▶ [TASK DIRECTIONS]:
Among the entries below, please repeat exactly and only the lines from the line containing "##### 04. 변경하지 않고 확대하기" to the line containing "소프트웨어공학에서 이 '변경'과", both lines included.
Content starts
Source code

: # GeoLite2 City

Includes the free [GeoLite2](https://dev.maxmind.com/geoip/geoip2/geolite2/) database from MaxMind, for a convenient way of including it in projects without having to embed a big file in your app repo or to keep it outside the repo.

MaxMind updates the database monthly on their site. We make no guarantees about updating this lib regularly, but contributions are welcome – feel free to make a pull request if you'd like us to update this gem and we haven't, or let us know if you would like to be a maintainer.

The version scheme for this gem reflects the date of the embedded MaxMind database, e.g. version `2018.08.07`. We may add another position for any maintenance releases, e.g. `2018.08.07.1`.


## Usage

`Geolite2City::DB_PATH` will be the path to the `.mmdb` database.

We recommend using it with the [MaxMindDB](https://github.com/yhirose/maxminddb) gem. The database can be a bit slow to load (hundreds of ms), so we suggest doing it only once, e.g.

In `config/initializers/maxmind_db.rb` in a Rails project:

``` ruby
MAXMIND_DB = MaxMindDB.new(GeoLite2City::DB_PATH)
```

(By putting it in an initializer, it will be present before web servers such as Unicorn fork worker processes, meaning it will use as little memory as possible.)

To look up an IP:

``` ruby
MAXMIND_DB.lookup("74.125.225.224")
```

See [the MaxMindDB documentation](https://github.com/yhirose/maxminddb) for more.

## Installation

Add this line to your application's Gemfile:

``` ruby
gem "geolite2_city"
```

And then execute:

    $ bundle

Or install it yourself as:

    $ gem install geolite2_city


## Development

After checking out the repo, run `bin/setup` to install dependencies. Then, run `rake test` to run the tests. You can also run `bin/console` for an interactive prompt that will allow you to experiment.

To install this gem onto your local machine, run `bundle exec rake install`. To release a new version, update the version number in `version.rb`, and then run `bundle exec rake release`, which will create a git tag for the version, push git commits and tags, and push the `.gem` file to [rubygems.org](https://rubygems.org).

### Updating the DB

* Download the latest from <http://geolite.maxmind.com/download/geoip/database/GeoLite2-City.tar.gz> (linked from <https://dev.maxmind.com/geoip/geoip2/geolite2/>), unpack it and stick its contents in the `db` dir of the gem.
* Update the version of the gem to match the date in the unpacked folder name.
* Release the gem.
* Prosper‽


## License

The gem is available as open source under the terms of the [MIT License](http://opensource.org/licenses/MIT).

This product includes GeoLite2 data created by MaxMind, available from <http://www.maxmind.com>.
Content ends
Content starts
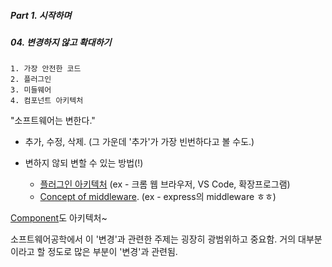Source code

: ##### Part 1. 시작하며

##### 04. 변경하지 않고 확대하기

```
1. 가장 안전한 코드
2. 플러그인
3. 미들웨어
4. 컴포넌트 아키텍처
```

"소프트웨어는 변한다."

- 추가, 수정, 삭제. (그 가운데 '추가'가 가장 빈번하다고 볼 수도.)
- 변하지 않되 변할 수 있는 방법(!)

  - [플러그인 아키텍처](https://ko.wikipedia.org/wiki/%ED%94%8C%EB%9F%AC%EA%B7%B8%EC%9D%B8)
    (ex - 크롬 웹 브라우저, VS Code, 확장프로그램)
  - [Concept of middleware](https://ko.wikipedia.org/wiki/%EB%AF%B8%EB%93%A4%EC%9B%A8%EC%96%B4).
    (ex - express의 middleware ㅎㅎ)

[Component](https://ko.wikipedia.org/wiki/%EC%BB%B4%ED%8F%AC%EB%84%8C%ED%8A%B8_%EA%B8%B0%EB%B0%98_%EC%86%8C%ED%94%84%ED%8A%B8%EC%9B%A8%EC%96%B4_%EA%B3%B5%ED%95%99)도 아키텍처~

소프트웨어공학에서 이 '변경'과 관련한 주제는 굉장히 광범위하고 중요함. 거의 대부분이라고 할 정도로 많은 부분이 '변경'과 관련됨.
Content ends
▶ [ANSWER TO THIS TASK]:
##### 04. 변경하지 않고 확대하기

```
1. 가장 안전한 코드
2. 플러그인
3. 미들웨어
4. 컴포넌트 아키텍처
```

"소프트웨어는 변한다."

- 추가, 수정, 삭제. (그 가운데 '추가'가 가장 빈번하다고 볼 수도.)
- 변하지 않되 변할 수 있는 방법(!)

  - [플러그인 아키텍처](https://ko.wikipedia.org/wiki/%ED%94%8C%EB%9F%AC%EA%B7%B8%EC%9D%B8)
    (ex - 크롬 웹 브라우저, VS Code, 확장프로그램)
  - [Concept of middleware](https://ko.wikipedia.org/wiki/%EB%AF%B8%EB%93%A4%EC%9B%A8%EC%96%B4).
    (ex - express의 middleware ㅎㅎ)

[Component](https://ko.wikipedia.org/wiki/%EC%BB%B4%ED%8F%AC%EB%84%8C%ED%8A%B8_%EA%B8%B0%EB%B0%98_%EC%86%8C%ED%94%84%ED%8A%B8%EC%9B%A8%EC%96%B4_%EA%B3%B5%ED%95%99)도 아키텍처~

소프트웨어공학에서 이 '변경'과 관련한 주제는 굉장히 광범위하고 중요함. 거의 대부분이라고 할 정도로 많은 부분이 '변경'과 관련됨.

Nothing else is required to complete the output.